Influence of the preparative route on the properties of WO x–ZrO 2 catalysts: A detailed structural, spectroscopic, and catalytic study

Abstract

Two series of tungstated zirconia (WZ) solid acids covering a wide range of tungsten surface densities ( δ, W at/nm 2) were prepared by nonconventional impregnation and coprecipitation routes, leading to samples with enhanced surface area ( ∼ 70 – 120 m 2 / g ) on annealing at 973–1073 K. The materials were thoroughly characterized by N 2 physisorption, XRD, Raman, XPS, H 2-TPR, and DR UV–vis spectroscopy. The catalytic behavior of the Pt-promoted WZ catalysts (1 wt% Pt) was evaluated for the hydroconversion of n-hexadecane used as model feed representative of Fischer–Tropsch waxes. Both series of catalysts displayed a pronounced maximum in the reaction rate and a minimum in the selectivity to branched feed isomers ( iso-C 16) at an intermediate tungsten density ( δ max ).

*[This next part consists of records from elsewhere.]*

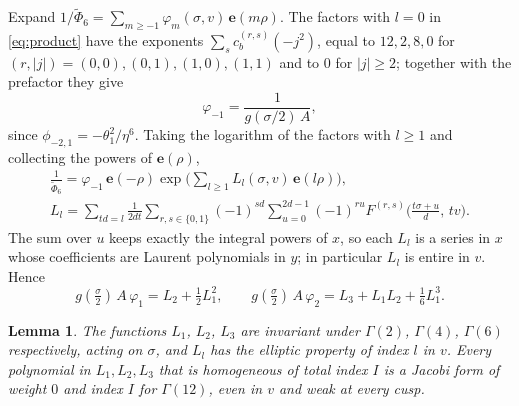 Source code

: \documentclass[11pt]{amsart}
\newtheorem{lemma}[theorem]{Lemma}
\theoremstyle{definition}
\newcommand{\Phit}{\widetilde\Phi}
\newcommand{\pA}{\phi_{-2,1}}
\newcommand{\e}{\mathbf e}
\begin{document}
Expand $1/\Phit_6=\sum_{m\ge-1}\varphi_m(\sigma,v)\,\e(m\rho)$. The factors with $l=0$ in \eqref{eq:product} have the exponents $\sum_s c_b^{(r,s)}(-j^2)$, equal to $12,2,8,0$ for $(r,|j|)=(0,0),(0,1),(1,0),(1,1)$ and to $0$ for $|j|\ge2$; together with the prefactor they give
\begin{equation}\label{eq:phim1}
\varphi_{-1}=\frac{1}{g(\sigma/2)\,A},
\end{equation}
since $\pA=-\theta_1^2/\eta^6$. Taking the logarithm of the factors with $l\ge1$ and collecting the powers of $\e(\rho)$,
\begin{equation}\label{eq:Ll}
\begin{gathered}
\frac{1}{\Phit_6}=\varphi_{-1}\,\e(-\rho)\exp\Big(\sum_{l\ge1}L_l(\sigma,v)\,\e(l\rho)\Big),\\
L_l=\sum_{td=l}\frac1{2dt}\sum_{r,s\in\{0,1\}}(-1)^{sd}\sum_{u=0}^{2d-1}(-1)^{ru}F^{(r,s)}\Big(\frac{t\sigma+u}d,\,tv\Big).
\end{gathered}
\end{equation}
The sum over $u$ keeps exactly the integral powers of $x$, so each $L_l$ is a series in $x$ whose coefficients are Laurent polynomials in $y$; in particular $L_l$ is entire in $v$. Hence
\begin{equation}\label{eq:phi12}
g(\tfrac\sigma2)\,A\,\varphi_1=L_2+\tfrac12L_1^2,\qquad g(\tfrac\sigma2)\,A\,\varphi_2=L_3+L_1L_2+\tfrac16L_1^3 .
\end{equation}

\begin{lemma}\label{lem:modular}
The functions $L_1$, $L_2$, $L_3$ are invariant under $\Gamma(2)$, $\Gamma(4)$, $\Gamma(6)$ respectively, acting on $\sigma$, and $L_l$ has the elliptic property of index $l$ in $v$. Every polynomial in $L_1,L_2,L_3$ that is homogeneous of total index $I$ is a Jacobi form of weight $0$ and index $I$ for $\Gamma(12)$, even in $v$ and weak at every cusp.
\end{lemma}
\end{document}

Interestingly, we found that δ max shifted toward higher values for coprecipitated catalysts ( δ max , COP = 6.8 W at/nm 2) compared with the impregnated ones ( δ max , IMP = 5.2 W at/nm 2). This has been ascribed to a better inherent capacity of the coprecipitation route for dispersing tungsten species on the ZrO 2 surface, as inferred from modeled XPS data. This determines that both the formation of highly interconnected amorphous WO x domains required for the generation of catalytically active Brønsted acid sites and the onset of growth of inactive three-dimensional WO 3 crystallites (ascertained by XRD and Raman) occur at higher tungsten surface densities in WZ solids generated by coprecipitation than in those obtained by impregnation. Despite the observed shift in δ max , the two most active samples within each series displayed nearly the same intrinsic activity per total W atoms, suggesting that a similar nature and size for the supported active WO x domains should be attained by both impregnation and coprecipitation routes at δ = δ max . Moreover, the method of preparation was found to affect the optical and electronic properties of the supported WO x species. Thus, coprecipitation provides WZ solids displaying a lower valence–conduction energy gap, as well as enhanced reducibility for the polytungstate domains due to an improved electronical linkage with the zirconia support, in opposition to a more isolated character of the WO x clusters generated by impregnation.